Lotus
Het is een mooie dag. We mogen weer vrij rondbewegen. Tijd om mijn rijbewijs eens uit te proberen. Ik ga een motorfiets huren en doe een tochtje in de provincie Quang Nam, net buiten de stad Da Nang.
Centraal Vietnam is erg smal. De meeste provincies hebben een aan de kust
gelegen laagland en landinwaarts liggen de bergen, de hooglanden. In de
laaglanden wonen de meeste mensen. Er wordt rijst verbouwd. De hooglanden zijn
minder goed toegankelijk. Hier wonen veel etnische minderheden. Hoewel de
afstand tussen de grens met Laos en de zee soms maar 100km bedraagt, is het
toch een tijdrovende bezigheid om die te overbruggen. Transport in Vietnam kost
tijd, erg veel tijd.
Ik rijd eerst langs de kust, en duik dan het binnenland in. De dorpjes
rijgen zich aan elkaar via wegen waar zoals in Vlaanderen aan lintbebouwing
wordt gedaan. Hier zijn het allemaal handelszaken. Kleine restaurantjes,
winkeltjes, kraampjes, … allemaal met grote uithangborden.

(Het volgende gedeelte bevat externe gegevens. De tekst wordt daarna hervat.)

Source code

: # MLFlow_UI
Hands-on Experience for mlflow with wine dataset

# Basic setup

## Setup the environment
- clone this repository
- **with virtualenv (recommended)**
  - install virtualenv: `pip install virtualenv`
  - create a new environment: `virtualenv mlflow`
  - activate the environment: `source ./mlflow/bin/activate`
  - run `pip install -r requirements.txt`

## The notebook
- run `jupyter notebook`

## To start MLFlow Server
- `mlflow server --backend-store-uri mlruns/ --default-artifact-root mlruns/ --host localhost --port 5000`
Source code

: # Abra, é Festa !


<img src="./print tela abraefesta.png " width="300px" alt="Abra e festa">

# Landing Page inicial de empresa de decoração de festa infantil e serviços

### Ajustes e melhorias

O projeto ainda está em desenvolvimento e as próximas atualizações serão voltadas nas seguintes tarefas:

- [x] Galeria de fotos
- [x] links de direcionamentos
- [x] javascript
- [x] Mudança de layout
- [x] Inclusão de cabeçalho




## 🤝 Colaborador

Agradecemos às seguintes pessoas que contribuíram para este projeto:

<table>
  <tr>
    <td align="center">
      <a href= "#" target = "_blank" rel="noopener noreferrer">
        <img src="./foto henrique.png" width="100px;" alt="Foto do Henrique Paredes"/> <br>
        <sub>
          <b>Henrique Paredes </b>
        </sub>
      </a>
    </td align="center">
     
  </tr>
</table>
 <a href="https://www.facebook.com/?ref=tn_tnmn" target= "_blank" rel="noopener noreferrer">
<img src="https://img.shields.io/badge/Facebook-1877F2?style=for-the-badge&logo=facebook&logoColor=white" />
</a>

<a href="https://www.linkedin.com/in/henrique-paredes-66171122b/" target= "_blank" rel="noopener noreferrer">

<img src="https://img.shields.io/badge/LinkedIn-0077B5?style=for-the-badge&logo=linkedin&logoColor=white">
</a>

Van visuele
overstimulatie gesproken.
Geleidelijk aan wordt het rustiger. Bergen doemen in de verte op. Een dorp waar er een festival doorgaat. Overal hangen blauwe en witte vlagjes en er is geen restaurant open. De weg begint wat te klimmen en wordt ook slechter. Ik rijd een vallei in die een groene oase blijkt te zijn. Eerst nog rijstvelden en daarna lotusbloemen. Lotusbloemen zijn het nationale symbool van Vietnam. Het is een prachtige roze bloem. De zaden zijn groter dan kikkererwten en worden in rijstgerechten en desserts verwerkt. Ook de zaaddoos wordt gegeten. Opeens sta ik op een dijk, aan beide kanten van me glinstert het water. En daarin voor zover het oog reikt, die roze parels, tegen een achtergrond van majestueuze bergen.